31 января 2023. Есть в Охотском море большой залив — Тауйская губа. Сюда впадает река Ола, в устье которой стоит одноимённый рыбацкий посёлок — старинный, основанный больше трёхсот лет назад. В 1928 году здесь высадился десант геолога Юрия Билибина. Вскоре его экспедиция открыла большое колымское золото. С этого начались и знаменитый трест Дальстрой, и заложенный неподалёку от Олы, в той же Тауйской губе, город Магадан — "столица Колымского края". До его появления центром побережья была Ола. Сегодня в посёлке живёт немногим больше пяти тысяч человек. Частный сектор, пятиэтажки… Мы с товарищем попали в Олу (здесь говорят — "на Олу") по делам, о которых расскажу как-нибудь после. Заодно нам нужно было упаковать для долгой дороги рыбу — вкуснейшего гольца-мальму, нежную кунджу и морского окуня, именуемого в этих краях ершом. Зашли в продуктовый (в далёком советском прошлом — книжный), попросили картонных коробок, их всегда много в магазинах. Уложили в них рыбу, перемотали скотчем и поехали в Магадан. По дороге я думал о женщине, судьба которой оказалась связана с Олой на долгие десятки лет.

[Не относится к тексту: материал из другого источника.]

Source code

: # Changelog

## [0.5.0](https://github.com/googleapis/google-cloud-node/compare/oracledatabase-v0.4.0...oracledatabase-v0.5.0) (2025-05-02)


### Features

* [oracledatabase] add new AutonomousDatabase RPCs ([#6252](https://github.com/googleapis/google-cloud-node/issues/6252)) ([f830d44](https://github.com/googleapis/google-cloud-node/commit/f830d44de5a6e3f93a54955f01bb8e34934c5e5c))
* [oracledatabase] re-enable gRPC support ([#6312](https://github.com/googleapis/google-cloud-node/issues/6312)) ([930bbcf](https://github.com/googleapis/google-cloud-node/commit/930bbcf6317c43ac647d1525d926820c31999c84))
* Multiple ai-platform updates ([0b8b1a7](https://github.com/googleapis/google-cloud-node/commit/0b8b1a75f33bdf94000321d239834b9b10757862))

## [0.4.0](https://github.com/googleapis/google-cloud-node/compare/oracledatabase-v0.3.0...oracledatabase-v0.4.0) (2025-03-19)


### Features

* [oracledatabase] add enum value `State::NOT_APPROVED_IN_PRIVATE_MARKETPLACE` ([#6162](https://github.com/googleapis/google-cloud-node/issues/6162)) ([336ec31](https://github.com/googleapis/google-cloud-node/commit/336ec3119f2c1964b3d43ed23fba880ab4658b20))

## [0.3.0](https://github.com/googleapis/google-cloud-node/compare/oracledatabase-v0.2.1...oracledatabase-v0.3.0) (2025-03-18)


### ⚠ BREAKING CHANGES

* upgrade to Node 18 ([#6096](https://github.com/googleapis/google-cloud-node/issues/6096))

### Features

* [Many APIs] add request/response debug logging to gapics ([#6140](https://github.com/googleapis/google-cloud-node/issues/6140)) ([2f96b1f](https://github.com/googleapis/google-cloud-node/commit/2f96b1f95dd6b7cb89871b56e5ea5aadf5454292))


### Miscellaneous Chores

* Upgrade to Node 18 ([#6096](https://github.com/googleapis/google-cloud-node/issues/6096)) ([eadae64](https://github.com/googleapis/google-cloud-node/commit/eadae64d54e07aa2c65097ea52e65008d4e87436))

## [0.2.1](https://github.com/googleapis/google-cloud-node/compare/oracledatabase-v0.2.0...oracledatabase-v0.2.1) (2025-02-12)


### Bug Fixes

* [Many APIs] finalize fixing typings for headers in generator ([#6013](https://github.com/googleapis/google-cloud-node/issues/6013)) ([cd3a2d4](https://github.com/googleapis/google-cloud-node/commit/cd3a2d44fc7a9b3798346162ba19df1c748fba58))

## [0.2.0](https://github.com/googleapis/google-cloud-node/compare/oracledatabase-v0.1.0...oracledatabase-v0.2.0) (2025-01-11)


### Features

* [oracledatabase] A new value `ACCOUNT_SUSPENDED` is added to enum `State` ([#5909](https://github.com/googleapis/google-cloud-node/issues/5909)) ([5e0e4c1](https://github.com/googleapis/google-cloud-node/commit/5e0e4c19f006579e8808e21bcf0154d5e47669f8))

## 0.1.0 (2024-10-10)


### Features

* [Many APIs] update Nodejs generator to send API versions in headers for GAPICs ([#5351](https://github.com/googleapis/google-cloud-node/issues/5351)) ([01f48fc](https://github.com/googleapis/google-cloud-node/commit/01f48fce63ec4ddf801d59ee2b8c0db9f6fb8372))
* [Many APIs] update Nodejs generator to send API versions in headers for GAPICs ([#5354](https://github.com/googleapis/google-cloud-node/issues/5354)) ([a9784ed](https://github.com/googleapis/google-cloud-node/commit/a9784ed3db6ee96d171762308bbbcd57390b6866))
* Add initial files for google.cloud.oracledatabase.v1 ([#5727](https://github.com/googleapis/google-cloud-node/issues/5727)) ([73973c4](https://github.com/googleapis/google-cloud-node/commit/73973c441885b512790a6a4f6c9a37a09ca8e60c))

Николай Иванович Ежов был человеком очень маленьким — если не карлик, то почти. Рост его составлял 151 сантиметр.
Несмотря на малорослость, рабочий паренёк попал в армию — на Первую мировую. Потом — другая война, Гражданская. Красная армия, партийная карьера, новые должности — всё более высокие…
И вот — главное: в 1936–1938 гг. Николай Ежов руководит НКВД, сменив на этом посту Генриха Ягоду, которого вскоре расстреляли.
В 2015 году Верховный суд России признал Ягоду не подлежащим реабилитации, но по сравнению с Ежовым это были ещё ягодки.
Не каждому человеку выпадает окрестить своей фамилией целое явление. Репрессии 1937–1938 годов, когда по политическим мотивам было осуждено до 1,5 млн человек, причём около 700 тысяч из них — расстреляно, прозвали "ежовщиной". Это не только разгар террора, но и самые громкие дела: Бухарин и Рыков, заговор Тухачевского, казни видных деятелей науки, культуры, армии, партии… Ничего подобного по масштабу и накалу не было ни до, ни после.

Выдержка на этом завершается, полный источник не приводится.